Звездная пыль (СИ) - Гейл Александра. Страница 59

Московская безупречная стерва с поломанным прошлым и холодным взглядом будто бы растаяла под жарким солнцем Прованса. И болезненная, горькая страсть к этой женщине тоже изменилась, превратилась во что-то теплое и созидательное. Вит помог Наташе выкарабкаться из ямы, она подпустила его близко, как никого другого. Стыдно признаваться, но он не раз и не два думал о том, что придется сделать, если она окажется беременна его ребенком.
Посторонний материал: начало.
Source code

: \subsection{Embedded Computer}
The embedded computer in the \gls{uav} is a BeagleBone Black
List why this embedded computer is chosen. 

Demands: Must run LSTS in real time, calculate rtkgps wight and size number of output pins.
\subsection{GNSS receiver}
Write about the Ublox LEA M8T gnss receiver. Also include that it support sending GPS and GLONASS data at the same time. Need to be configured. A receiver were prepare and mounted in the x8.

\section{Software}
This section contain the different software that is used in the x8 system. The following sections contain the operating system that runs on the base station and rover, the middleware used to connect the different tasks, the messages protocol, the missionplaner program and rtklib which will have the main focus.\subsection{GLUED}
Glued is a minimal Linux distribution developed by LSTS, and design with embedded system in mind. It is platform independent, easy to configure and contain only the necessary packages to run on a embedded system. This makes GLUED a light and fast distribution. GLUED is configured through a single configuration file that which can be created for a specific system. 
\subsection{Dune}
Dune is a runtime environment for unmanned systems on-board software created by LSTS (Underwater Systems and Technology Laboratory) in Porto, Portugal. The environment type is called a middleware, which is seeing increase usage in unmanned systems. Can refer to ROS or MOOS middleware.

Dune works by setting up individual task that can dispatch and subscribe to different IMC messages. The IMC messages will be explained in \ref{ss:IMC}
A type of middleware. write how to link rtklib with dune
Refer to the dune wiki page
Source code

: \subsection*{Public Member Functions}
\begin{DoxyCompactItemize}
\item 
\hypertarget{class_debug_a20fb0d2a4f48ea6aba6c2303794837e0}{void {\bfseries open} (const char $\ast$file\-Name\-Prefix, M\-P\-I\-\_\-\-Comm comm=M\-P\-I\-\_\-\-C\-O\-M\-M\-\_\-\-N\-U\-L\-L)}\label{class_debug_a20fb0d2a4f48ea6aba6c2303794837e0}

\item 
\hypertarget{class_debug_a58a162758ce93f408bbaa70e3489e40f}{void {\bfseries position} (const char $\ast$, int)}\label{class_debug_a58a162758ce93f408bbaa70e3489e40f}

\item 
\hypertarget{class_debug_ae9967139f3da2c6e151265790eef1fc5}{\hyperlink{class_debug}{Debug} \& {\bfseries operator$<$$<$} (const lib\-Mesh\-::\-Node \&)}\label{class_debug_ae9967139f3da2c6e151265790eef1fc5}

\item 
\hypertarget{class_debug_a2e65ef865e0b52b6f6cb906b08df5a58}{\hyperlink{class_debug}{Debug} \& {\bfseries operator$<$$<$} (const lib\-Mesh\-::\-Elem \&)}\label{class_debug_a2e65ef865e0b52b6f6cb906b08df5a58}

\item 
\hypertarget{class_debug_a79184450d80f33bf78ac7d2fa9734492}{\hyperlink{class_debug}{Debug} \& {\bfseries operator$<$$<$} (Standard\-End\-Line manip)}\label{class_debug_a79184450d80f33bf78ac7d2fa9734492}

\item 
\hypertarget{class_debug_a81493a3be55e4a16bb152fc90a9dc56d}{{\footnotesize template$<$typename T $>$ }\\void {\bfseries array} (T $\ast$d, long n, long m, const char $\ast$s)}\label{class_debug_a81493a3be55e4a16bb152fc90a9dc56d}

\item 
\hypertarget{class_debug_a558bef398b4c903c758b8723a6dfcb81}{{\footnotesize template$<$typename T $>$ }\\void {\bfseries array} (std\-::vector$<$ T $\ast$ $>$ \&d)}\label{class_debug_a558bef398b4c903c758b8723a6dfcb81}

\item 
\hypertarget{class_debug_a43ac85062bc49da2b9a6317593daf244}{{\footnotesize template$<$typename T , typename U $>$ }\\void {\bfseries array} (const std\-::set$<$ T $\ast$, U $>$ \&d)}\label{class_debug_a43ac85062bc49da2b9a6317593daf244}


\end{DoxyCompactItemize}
Значит, хотел, чтобы у них появился ребенок. Надеялся, что эта женщина родит ему наследника. Не вышло, но разве это конец? Вит не собирался возвращать Наталью в ее прошлый мир, где она вынуждена будет держать удар каждую минуту, прятать улыбки и закрываться от него — своего спонсора. Где она обязательно сломается морально или физически и вернется к психотропным препаратам. То, что она балансирует на грани безумия, было понятно с самого начала. И дело даже не в наследственности, а в страхах, в том, что Наталье пришлось пережить. Хватало маленького толчка, чтобы она начинала заваливаться в пропасть, где ее поджидали демоны прошлого. Она пыталась понять, принять, смириться с пережитым… и не могла. Вит не желал оставлять ее наедине с этими страхами. Больше — нет. Если раньше его пленила ее темная загадочность, жесткость, поломанность, то теперь он увидел другую ее половину. Оказывается, черствая Наталья Павленюк легко и с благодарностью отзывалась на тепло. Которого ей, увы, никто не предлагал.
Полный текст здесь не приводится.